== Segment start ==
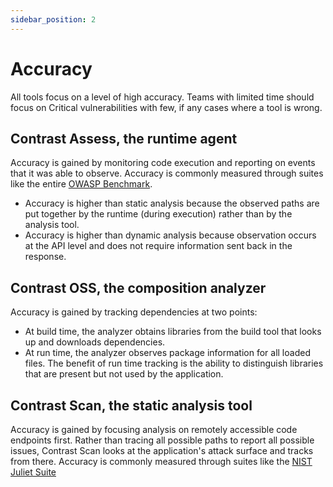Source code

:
 ```yaml
---
sidebar_position: 2
---
```


# Accuracy

All tools focus on a level of high accuracy. Teams with limited time should focus on Critical vulnerabilities with few, if any cases where a tool is wrong.

## Contrast Assess, the runtime agent
Accuracy is gained by monitoring code execution and reporting on events that it was able to observe. Accuracy is commonly measured through suites like the entire [OWASP Benchmark](https://owasp.org/www-project-benchmark/).
- Accuracy is higher than static analysis because the observed paths are put together by the runtime (during execution) rather than by the analysis tool.
- Accuracy is higher than dynamic analysis because observation occurs at the API level and does not require information sent back in the response.

## Contrast OSS, the composition analyzer
Accuracy is gained by tracking dependencies at two points:
- At build time, the analyzer obtains libraries from the build tool that looks up and downloads dependencies.
- At run time, the analyzer observes package information for all loaded files. The benefit of run time tracking is the ability to distinguish libraries that are present but not used by the application.

## Contrast Scan, the static analysis tool
Accuracy is gained by focusing analysis on remotely accessible code endpoints first. Rather than tracing all possible paths to report all possible issues, Contrast Scan looks at the application's attack surface and tracks from there. Accuracy is commonly measured through suites like the [NIST Juliet Suite](https://samate.nist.gov/SARD/testsuite.php)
== Segment end ==
What is the number of lines in these records that contain "like"? Reply with the number only.

* Written response: 2